§ **What to do**
The expected output is the data itself, duplicated in full.

§ **Information given**

- Opening Delimiter -

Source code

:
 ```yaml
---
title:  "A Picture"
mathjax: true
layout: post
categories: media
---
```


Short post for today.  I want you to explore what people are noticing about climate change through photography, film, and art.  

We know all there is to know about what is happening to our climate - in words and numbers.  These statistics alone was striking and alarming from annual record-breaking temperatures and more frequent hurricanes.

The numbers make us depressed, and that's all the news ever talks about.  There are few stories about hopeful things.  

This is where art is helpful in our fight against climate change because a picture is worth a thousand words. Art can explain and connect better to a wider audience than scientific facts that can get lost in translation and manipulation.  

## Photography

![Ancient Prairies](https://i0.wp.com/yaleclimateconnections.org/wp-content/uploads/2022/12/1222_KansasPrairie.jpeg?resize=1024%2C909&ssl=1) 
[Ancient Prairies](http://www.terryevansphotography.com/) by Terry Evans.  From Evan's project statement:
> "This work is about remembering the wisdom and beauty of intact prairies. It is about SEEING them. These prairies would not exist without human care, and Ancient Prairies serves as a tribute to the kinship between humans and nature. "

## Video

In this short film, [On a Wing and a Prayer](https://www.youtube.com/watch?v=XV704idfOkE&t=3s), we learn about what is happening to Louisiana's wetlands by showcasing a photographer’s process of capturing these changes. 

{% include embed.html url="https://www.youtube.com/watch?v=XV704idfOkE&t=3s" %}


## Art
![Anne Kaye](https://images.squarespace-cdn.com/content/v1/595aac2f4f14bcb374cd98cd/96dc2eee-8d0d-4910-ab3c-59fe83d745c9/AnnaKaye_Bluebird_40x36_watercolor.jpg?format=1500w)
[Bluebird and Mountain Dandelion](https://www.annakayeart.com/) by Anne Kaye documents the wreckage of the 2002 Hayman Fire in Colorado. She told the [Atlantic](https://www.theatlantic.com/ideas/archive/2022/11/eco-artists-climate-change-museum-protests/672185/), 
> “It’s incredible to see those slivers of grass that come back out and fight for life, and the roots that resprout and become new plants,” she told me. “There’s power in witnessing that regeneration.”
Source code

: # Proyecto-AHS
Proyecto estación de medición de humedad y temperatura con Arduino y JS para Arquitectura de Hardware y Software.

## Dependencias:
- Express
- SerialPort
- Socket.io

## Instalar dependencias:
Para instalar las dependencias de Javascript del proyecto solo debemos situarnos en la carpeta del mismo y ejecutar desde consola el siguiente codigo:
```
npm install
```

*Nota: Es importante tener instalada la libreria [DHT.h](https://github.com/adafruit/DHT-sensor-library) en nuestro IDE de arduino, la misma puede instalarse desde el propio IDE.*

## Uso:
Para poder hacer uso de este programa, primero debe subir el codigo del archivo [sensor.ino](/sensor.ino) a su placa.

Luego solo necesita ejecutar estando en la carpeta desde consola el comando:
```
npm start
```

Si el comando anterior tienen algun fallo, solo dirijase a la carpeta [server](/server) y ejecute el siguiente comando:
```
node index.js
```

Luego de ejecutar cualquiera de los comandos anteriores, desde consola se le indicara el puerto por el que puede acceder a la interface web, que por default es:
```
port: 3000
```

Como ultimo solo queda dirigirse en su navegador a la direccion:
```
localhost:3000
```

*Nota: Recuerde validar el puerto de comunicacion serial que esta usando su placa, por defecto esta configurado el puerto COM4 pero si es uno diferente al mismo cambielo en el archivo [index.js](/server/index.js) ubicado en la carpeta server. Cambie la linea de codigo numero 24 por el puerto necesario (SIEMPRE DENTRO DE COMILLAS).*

- Closing Delimiter -

§ **Solution**
Source code

:
 ```yaml
---
title:  "A Picture"
mathjax: true
layout: post
categories: media
---
```


Short post for today.  I want you to explore what people are noticing about climate change through photography, film, and art.  

We know all there is to know about what is happening to our climate - in words and numbers.  These statistics alone was striking and alarming from annual record-breaking temperatures and more frequent hurricanes.

The numbers make us depressed, and that's all the news ever talks about.  There are few stories about hopeful things.  

This is where art is helpful in our fight against climate change because a picture is worth a thousand words. Art can explain and connect better to a wider audience than scientific facts that can get lost in translation and manipulation.  

## Photography

![Ancient Prairies](https://i0.wp.com/yaleclimateconnections.org/wp-content/uploads/2022/12/1222_KansasPrairie.jpeg?resize=1024%2C909&ssl=1) 
[Ancient Prairies](http://www.terryevansphotography.com/) by Terry Evans.  From Evan's project statement:
> "This work is about remembering the wisdom and beauty of intact prairies. It is about SEEING them. These prairies would not exist without human care, and Ancient Prairies serves as a tribute to the kinship between humans and nature. "

## Video

In this short film, [On a Wing and a Prayer](https://www.youtube.com/watch?v=XV704idfOkE&t=3s), we learn about what is happening to Louisiana's wetlands by showcasing a photographer’s process of capturing these changes. 

{% include embed.html url="https://www.youtube.com/watch?v=XV704idfOkE&t=3s" %}


## Art
![Anne Kaye](https://images.squarespace-cdn.com/content/v1/595aac2f4f14bcb374cd98cd/96dc2eee-8d0d-4910-ab3c-59fe83d745c9/AnnaKaye_Bluebird_40x36_watercolor.jpg?format=1500w)
[Bluebird and Mountain Dandelion](https://www.annakayeart.com/) by Anne Kaye documents the wreckage of the 2002 Hayman Fire in Colorado. She told the [Atlantic](https://www.theatlantic.com/ideas/archive/2022/11/eco-artists-climate-change-museum-protests/672185/), 
> “It’s incredible to see those slivers of grass that come back out and fight for life, and the roots that resprout and become new plants,” she told me. “There’s power in witnessing that regeneration.”
Source code

: # Proyecto-AHS
Proyecto estación de medición de humedad y temperatura con Arduino y JS para Arquitectura de Hardware y Software.

## Dependencias:
- Express
- SerialPort
- Socket.io

## Instalar dependencias:
Para instalar las dependencias de Javascript del proyecto solo debemos situarnos en la carpeta del mismo y ejecutar desde consola el siguiente codigo:
```
npm install
```

*Nota: Es importante tener instalada la libreria [DHT.h](https://github.com/adafruit/DHT-sensor-library) en nuestro IDE de arduino, la misma puede instalarse desde el propio IDE.*

## Uso:
Para poder hacer uso de este programa, primero debe subir el codigo del archivo [sensor.ino](/sensor.ino) a su placa.

Luego solo necesita ejecutar estando en la carpeta desde consola el comando:
```
npm start
```

Si el comando anterior tienen algun fallo, solo dirijase a la carpeta [server](/server) y ejecute el siguiente comando:
```
node index.js
```

Luego de ejecutar cualquiera de los comandos anteriores, desde consola se le indicara el puerto por el que puede acceder a la interface web, que por default es:
```
port: 3000
```

Como ultimo solo queda dirigirse en su navegador a la direccion:
```
localhost:3000
```

*Nota: Recuerde validar el puerto de comunicacion serial que esta usando su placa, por defecto esta configurado el puerto COM4 pero si es uno diferente al mismo cambielo en el archivo [index.js](/server/index.js) ubicado en la carpeta server. Cambie la linea de codigo numero 24 por el puerto necesario (SIEMPRE DENTRO DE COMILLAS).*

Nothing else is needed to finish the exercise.